SFFWorld Countdown to Hallowe’en 2021: When Things Get Dark, Edited by Ellen Datlow

Lovely and appropriate artwork: Shirley’s glasses have become a bit of a trademark.

Recognition of Shirley Jackson’s influence on horror and literature has perhaps never been higher than at the moment. The recent movie Shirley (2020), with Elisabeth Moss as Ms Jackson has no doubt raised awareness further. My own first dealings with Shirley’s work was through the Robert Wise directed movie The Haunting (1963), an adaptation of her book The Haunting of Hill House (1959) – it is still a Halloween favourite here. The book I then read, and reread for a Halloween review here a few years ago.

One novel of such genre importance might be enough, but Jackson is also known for her We All Live in the Castle (1962), an unsettling tale of teenage adolescence, and I understand in the US that The Lottery (1948) is a secondary school staple. (If I’ve got that wrong, I’m sure someone will let me know.)

What is most noticeable to me is that like the tone of most of her work, much of Jackson’s reputation has impressed by means of stealth. She is an author whose influence today is remarkable yet often generally unnoticed. There is an Award – unsurprisingly, The Shirley Jackson Award – which is well-regarded, although not as widely recognised as say the Hugo or Nebula awards.

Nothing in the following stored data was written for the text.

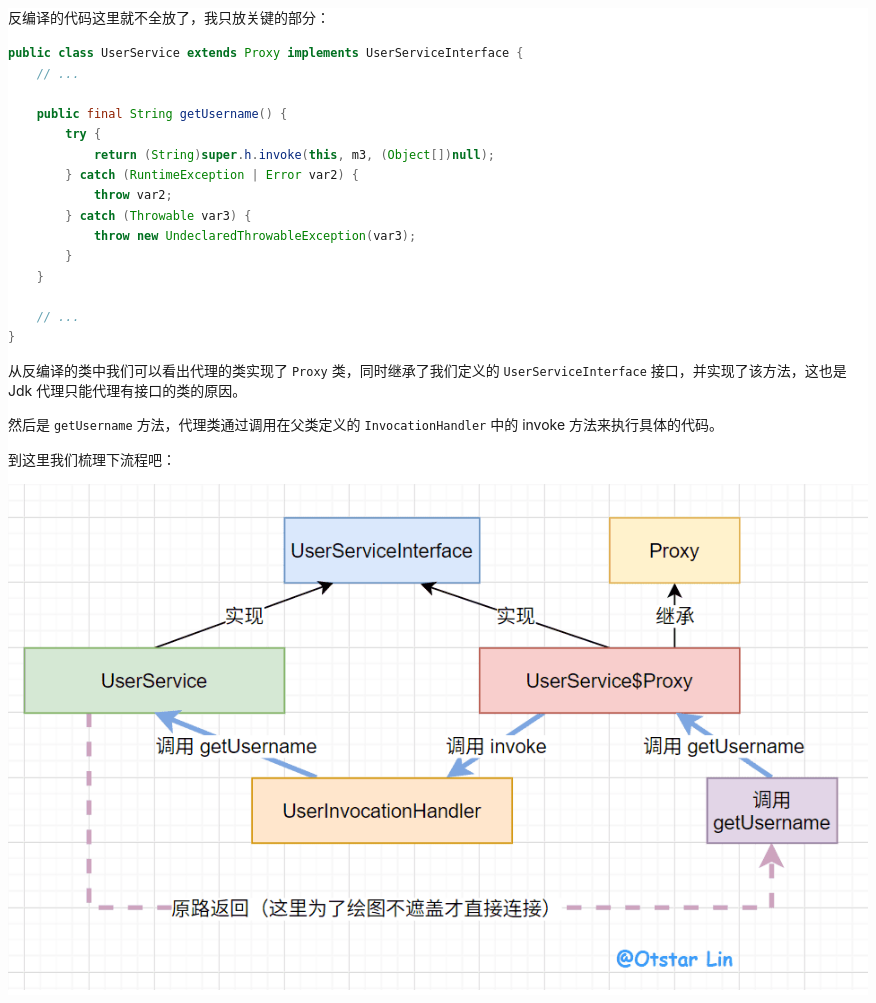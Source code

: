 反编译的代码这里就不全放了，我只放关键的部分：

```java
public class UserService extends Proxy implements UserServiceInterface {
    // ...

    public final String getUsername() {
        try {
            return (String)super.h.invoke(this, m3, (Object[])null);
        } catch (RuntimeException | Error var2) {
            throw var2;
        } catch (Throwable var3) {
            throw new UndeclaredThrowableException(var3);
        }
    }

    // ...
}
```

从反编译的类中我们可以看出代理的类实现了 `Proxy` 类，同时继承了我们定义的 `UserServiceInterface` 接口，并实现了该方法，这也是 Jdk 代理只能代理有接口的类的原因。

然后是 `getUsername` 方法，代理类通过调用在父类定义的 `InvocationHandler` 中的 invoke 方法来执行具体的代码。

到这里我们梳理下流程吧：

![](cba6bf3c-f433-469b-9eb8-53dcb4591a07.jpg)
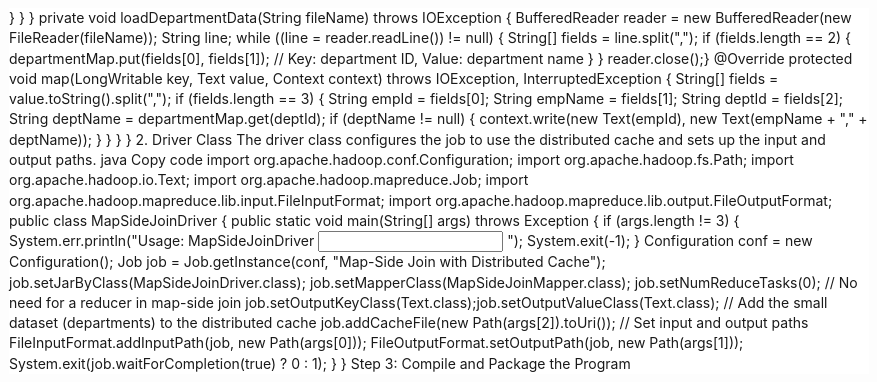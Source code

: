}
}
}
private void loadDepartmentData(String fileName) throws IOException {
BufferedReader reader = new BufferedReader(new FileReader(fileName));
String line;
while ((line = reader.readLine()) != null) {
String[] fields = line.split(",");
if (fields.length == 2) {
departmentMap.put(fields[0], fields[1]); // Key: department
ID, Value: department name
}
}
reader.close();}
@Override
protected void map(LongWritable key, Text value, Context context) throws
IOException, InterruptedException {
String[] fields = value.toString().split(",");
if (fields.length == 3) {
String empId = fields[0];
String empName = fields[1];
String deptId = fields[2];
String deptName = departmentMap.get(deptId);
if (deptName != null) {
context.write(new Text(empId), new Text(empName + "," +
deptName));
}
}
}
}
2. Driver Class
The driver class configures the job to use the distributed cache and sets up the input and output
paths.
java
Copy code
import org.apache.hadoop.conf.Configuration;
import org.apache.hadoop.fs.Path;
import org.apache.hadoop.io.Text;
import org.apache.hadoop.mapreduce.Job;
import org.apache.hadoop.mapreduce.lib.input.FileInputFormat;
import org.apache.hadoop.mapreduce.lib.output.FileOutputFormat;
public class MapSideJoinDriver {
public static void main(String[] args) throws Exception {
if (args.length != 3) {
System.err.println("Usage: MapSideJoinDriver <input path> <output
path> <cache file path>");
System.exit(-1);
}
Configuration conf = new Configuration();
Job job = Job.getInstance(conf, "Map-Side Join with Distributed
Cache");
job.setJarByClass(MapSideJoinDriver.class);
job.setMapperClass(MapSideJoinMapper.class);
job.setNumReduceTasks(0); // No need for a reducer in map-side join
job.setOutputKeyClass(Text.class);job.setOutputValueClass(Text.class);
// Add the small dataset (departments) to the distributed cache
job.addCacheFile(new Path(args[2]).toUri());
// Set input and output paths
FileInputFormat.addInputPath(job, new Path(args[0]));
FileOutputFormat.setOutputPath(job, new Path(args[1]));
System.exit(job.waitForCompletion(true) ? 0 : 1);
}
}
Step 3: Compile and Package the Program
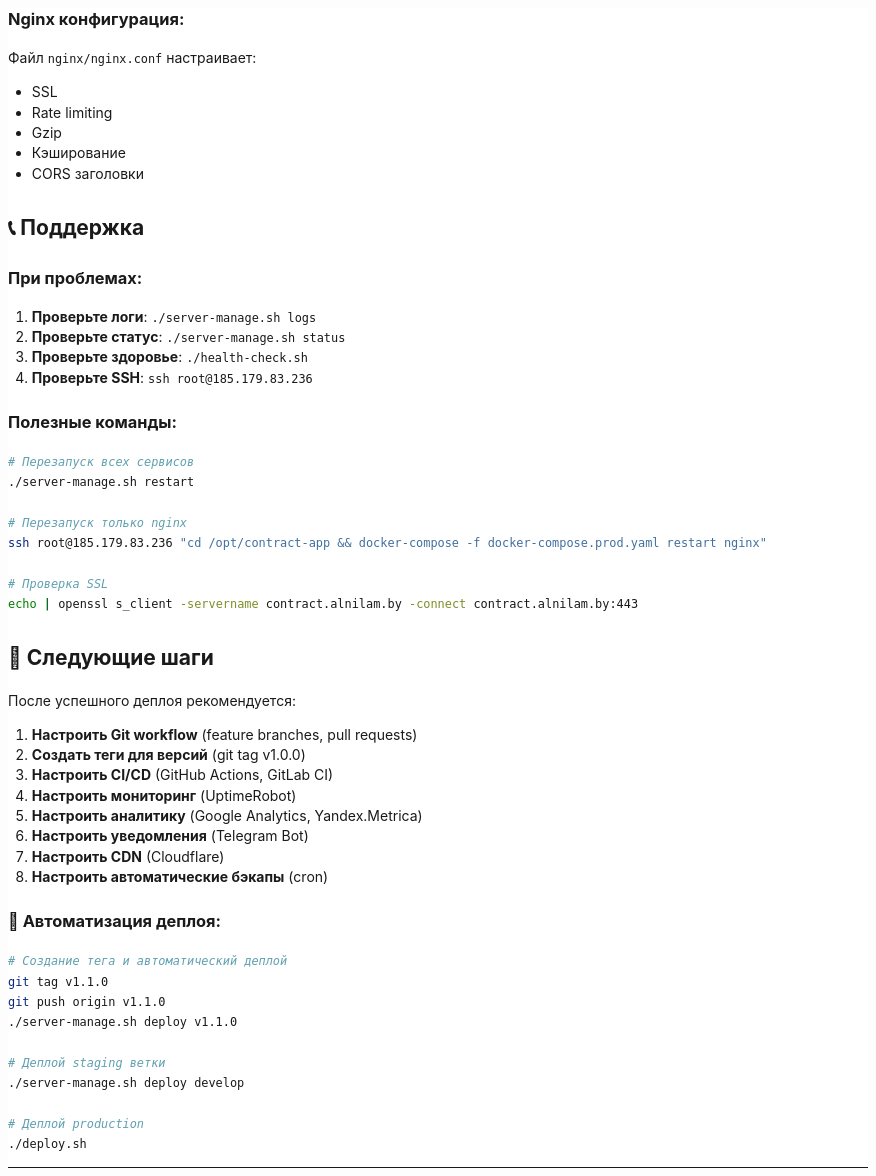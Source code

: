 ### Nginx конфигурация:
Файл `nginx/nginx.conf` настраивает:
- SSL
- Rate limiting
- Gzip
- Кэширование
- CORS заголовки

## 📞 Поддержка

### При проблемах:
1. **Проверьте логи**: `./server-manage.sh logs`
2. **Проверьте статус**: `./server-manage.sh status`
3. **Проверьте здоровье**: `./health-check.sh`
4. **Проверьте SSH**: `ssh root@185.179.83.236`

### Полезные команды:
```bash
# Перезапуск всех сервисов
./server-manage.sh restart

# Перезапуск только nginx
ssh root@185.179.83.236 "cd /opt/contract-app && docker-compose -f docker-compose.prod.yaml restart nginx"

# Проверка SSL
echo | openssl s_client -servername contract.alnilam.by -connect contract.alnilam.by:443
```

## 🎯 Следующие шаги

После успешного деплоя рекомендуется:

1. **Настроить Git workflow** (feature branches, pull requests)
2. **Создать теги для версий** (git tag v1.0.0)
3. **Настроить CI/CD** (GitHub Actions, GitLab CI)
4. **Настроить мониторинг** (UptimeRobot)
5. **Настроить аналитику** (Google Analytics, Yandex.Metrica)
6. **Настроить уведомления** (Telegram Bot)
7. **Настроить CDN** (Cloudflare)
8. **Настроить автоматические бэкапы** (cron)

### 🔄 **Автоматизация деплоя:**
```bash
# Создание тега и автоматический деплой
git tag v1.1.0
git push origin v1.1.0
./server-manage.sh deploy v1.1.0

# Деплой staging ветки
./server-manage.sh deploy develop

# Деплой production
./deploy.sh
```

---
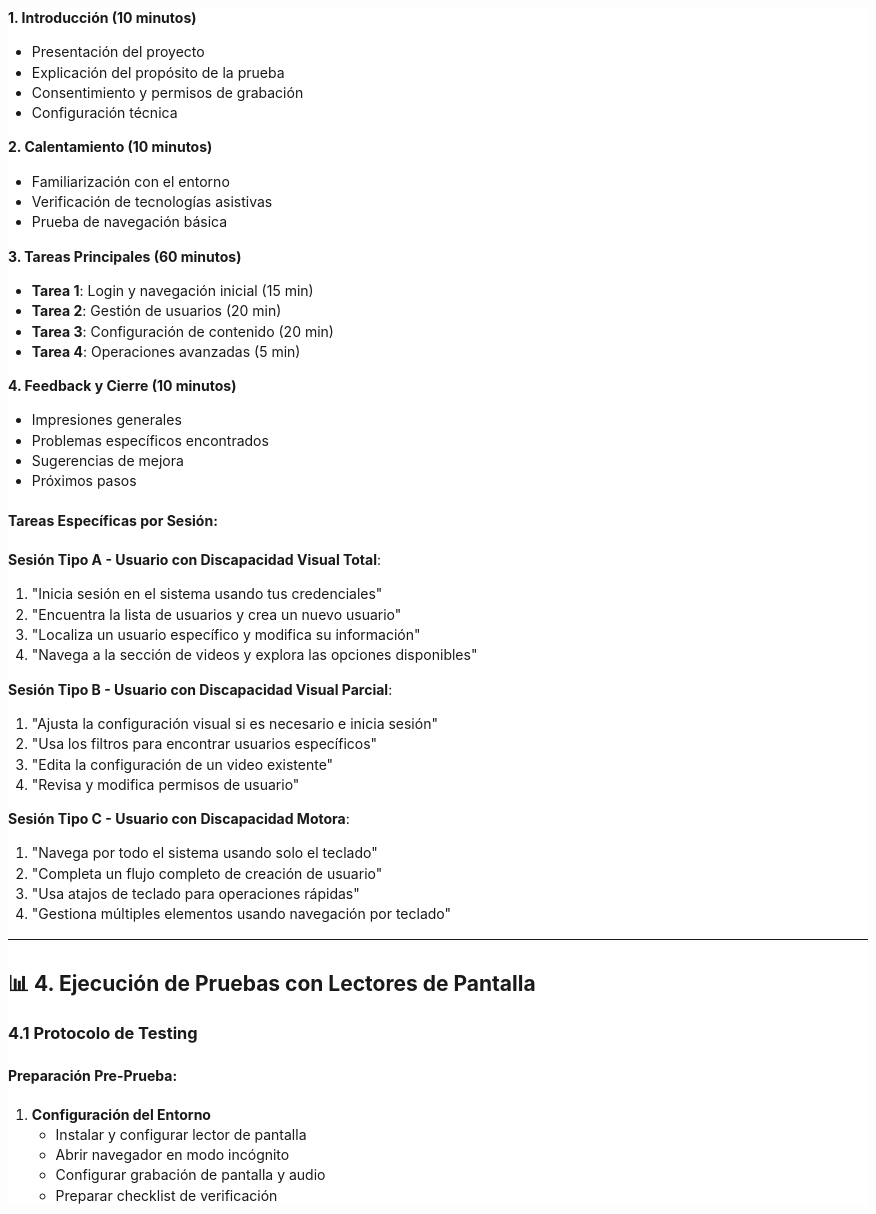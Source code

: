 **1. Introducción (10 minutos)**
- Presentación del proyecto
- Explicación del propósito de la prueba
- Consentimiento y permisos de grabación
- Configuración técnica

**2. Calentamiento (10 minutos)**
- Familiarización con el entorno
- Verificación de tecnologías asistivas
- Prueba de navegación básica

**3. Tareas Principales (60 minutos)**
- **Tarea 1**: Login y navegación inicial (15 min)
- **Tarea 2**: Gestión de usuarios (20 min)
- **Tarea 3**: Configuración de contenido (20 min)
- **Tarea 4**: Operaciones avanzadas (5 min)

**4. Feedback y Cierre (10 minutos)**
- Impresiones generales
- Problemas específicos encontrados
- Sugerencias de mejora
- Próximos pasos

#### **Tareas Específicas por Sesión**:

**Sesión Tipo A - Usuario con Discapacidad Visual Total**:
1. "Inicia sesión en el sistema usando tus credenciales"
2. "Encuentra la lista de usuarios y crea un nuevo usuario"
3. "Localiza un usuario específico y modifica su información"
4. "Navega a la sección de videos y explora las opciones disponibles"

**Sesión Tipo B - Usuario con Discapacidad Visual Parcial**:
1. "Ajusta la configuración visual si es necesario e inicia sesión"
2. "Usa los filtros para encontrar usuarios específicos"
3. "Edita la configuración de un video existente"
4. "Revisa y modifica permisos de usuario"

**Sesión Tipo C - Usuario con Discapacidad Motora**:
1. "Navega por todo el sistema usando solo el teclado"
2. "Completa un flujo completo de creación de usuario"
3. "Usa atajos de teclado para operaciones rápidas"
4. "Gestiona múltiples elementos usando navegación por teclado"

---

## 📊 4. Ejecución de Pruebas con Lectores de Pantalla

### 4.1 Protocolo de Testing

#### **Preparación Pre-Prueba**:
1. **Configuración del Entorno**
   - Instalar y configurar lector de pantalla
   - Abrir navegador en modo incógnito
   - Configurar grabación de pantalla y audio
   - Preparar checklist de verificación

And this, I think, is the attraction. Jackson’s prose is remarkably precise and yet often surprisingly mundane, describing a 1950’s world of domestication, shopping, home-making and ritual. From the perspective of 2021 it all appears rather quaint.

But what Jackson does is hint, little by little, that this perception of domestic bliss is really wrong, and that beneath the façade of ideal homes there is a darker, nastier, more sinister side lurking. Think Peyton Place rather than Nightmare on Elm Street.  Hitchcock does this as well, so too David Lynch. Jackson’s work at times is all about the personal – individual neuroses, that feeling of fear when things are not right, or safe.

The feeling I often get at the end of reading a Jackson tale is usually one of unease. Things are not quite right. I’m tempted to suggest that to me it is rather like reading an M R James ghost story but set in a 20th century context.

However, Stephen King, Neil Gaiman, Victor LaValle, Paul Tremblay and Jonathan Lethem amongst others have all recognised Jackson as an influence on their work.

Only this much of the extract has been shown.